Find the first word in a String
A string containing words separated by whitespace.
fn first_word(input: &String) -> &str{
let bytes = input.as_bytes(); // convert String to array of Bytes
for(i, &j) in bytes.iter().enumerate(){
if j == b' '{
return &input[0..i]
} } &input[..]
}
String Literals as Slices
In let s = "Hello, world!";
the type is a string literal &str
, i,e a slice pointing to a specific point in the binary. That’s why they’re an immutable reference.
String Slices as parameters
Since we can take string literal slices of String
types and pass them into functions.
We can rewrite the signature of the previous example to accommodate both literals and Strings:
fn first_word(s: &str) -> &str
.
Because it allows us to use the same function on both &String
values and &str
values.This way we can pass a slice of a String
or a reference to the String
.
// This change makes the function more modular, reusable, and generally more useful.
Check it out:
fn main() {
let my_string = String::from("hello world");
// `first_word` works on slices of `String`s, whether partial or whole.
let word = first_word(&my_string[0..6]);
let word = first_word(&my_string[..]);
// `first_word` also works on references to `String`s, which are equivalent
// to whole slices of `String`s.
let word = first_word(&my_string);
let my_string_literal = "hello world";
// `first_word` works on slices of string literals, whether partial or
// whole.
let word = first_word(&my_string_literal[0..6]);
let word = first_word(&my_string_literal[..]);
// Because string literals *are* string slices already,
// this works too, without the slice syntax!
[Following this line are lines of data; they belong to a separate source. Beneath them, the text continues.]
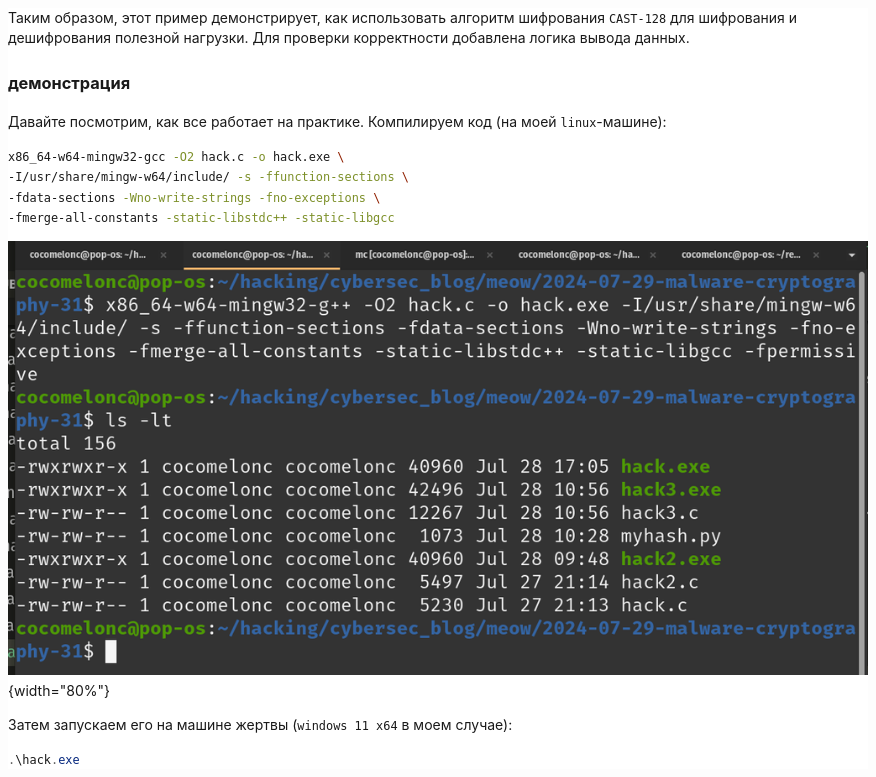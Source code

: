 Таким образом, этот пример демонстрирует, как использовать алгоритм шифрования `CAST-128` для шифрования и дешифрования полезной нагрузки. Для проверки корректности добавлена логика вывода данных.      

### демонстрация

Давайте посмотрим, как все работает на практике. Компилируем код (на моей `linux`-машине):    

```bash
x86_64-w64-mingw32-gcc -O2 hack.c -o hack.exe \
-I/usr/share/mingw-w64/include/ -s -ffunction-sections \
-fdata-sections -Wno-write-strings -fno-exceptions \
-fmerge-all-constants -static-libstdc++ -static-libgcc
```

![cryptography](./images/131/2024-07-28_17-05.png){width="80%"}      

Затем запускаем его на машине жертвы (`windows 11 x64` в моем случае):    

```powershell
.\hack.exe
```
let word = first_word(my_string_literal);
}
Other slices
As you can imagine we can slice other collections, such as arrays.
let arr = [1,2,3,4,5];
let arr_slice = &arr[2..4]
or
let arr = [1,2,3,4,5];
println!("{}",arr[1]);
let arr_slice = &arr[2..4];
for &i in arr_slice.iter(){
println!("{}", i);
}
This is a slice of type &[i32]
but works the same what as string slices do.
Summary
Ownership, Borrowing, and Slicing ensure memory-safety in Rust despite not having a Garbage Collector. If a Rust program compiles it’s safe and robust (minus logic-errors); and removes the need to manually write more lines to manage and clean memory.